THE PROBLEM: All lines in the material containing the word "Webmaster" need to be copied.

DATASET ENTRIES:
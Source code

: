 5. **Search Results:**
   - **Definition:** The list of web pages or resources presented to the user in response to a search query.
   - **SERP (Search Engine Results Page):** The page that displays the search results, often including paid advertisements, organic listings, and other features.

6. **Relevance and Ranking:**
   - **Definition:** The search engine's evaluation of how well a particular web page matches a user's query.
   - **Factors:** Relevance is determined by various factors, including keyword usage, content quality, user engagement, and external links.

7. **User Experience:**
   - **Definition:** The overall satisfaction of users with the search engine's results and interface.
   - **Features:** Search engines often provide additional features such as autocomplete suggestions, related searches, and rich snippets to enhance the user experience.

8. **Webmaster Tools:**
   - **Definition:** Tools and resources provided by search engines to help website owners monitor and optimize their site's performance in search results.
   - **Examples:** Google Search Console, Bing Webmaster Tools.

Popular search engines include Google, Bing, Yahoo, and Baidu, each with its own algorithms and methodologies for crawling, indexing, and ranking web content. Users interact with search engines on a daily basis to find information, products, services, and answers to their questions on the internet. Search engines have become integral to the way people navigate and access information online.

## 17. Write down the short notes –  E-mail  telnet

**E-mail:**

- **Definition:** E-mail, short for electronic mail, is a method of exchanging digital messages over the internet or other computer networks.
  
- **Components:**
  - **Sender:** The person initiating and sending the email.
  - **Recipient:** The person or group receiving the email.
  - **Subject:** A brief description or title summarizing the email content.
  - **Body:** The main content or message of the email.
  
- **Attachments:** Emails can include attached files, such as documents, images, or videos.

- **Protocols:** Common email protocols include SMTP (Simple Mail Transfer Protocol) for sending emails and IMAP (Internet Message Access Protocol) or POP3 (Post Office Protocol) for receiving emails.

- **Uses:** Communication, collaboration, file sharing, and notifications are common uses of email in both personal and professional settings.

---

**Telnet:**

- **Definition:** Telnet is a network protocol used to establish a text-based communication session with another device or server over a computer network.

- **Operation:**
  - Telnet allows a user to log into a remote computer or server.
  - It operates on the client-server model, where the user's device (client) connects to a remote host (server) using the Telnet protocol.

SOLUTION TO THIS EXERCISE:
8. **Webmaster Tools:**
   - **Examples:** Google Search Console, Bing Webmaster Tools.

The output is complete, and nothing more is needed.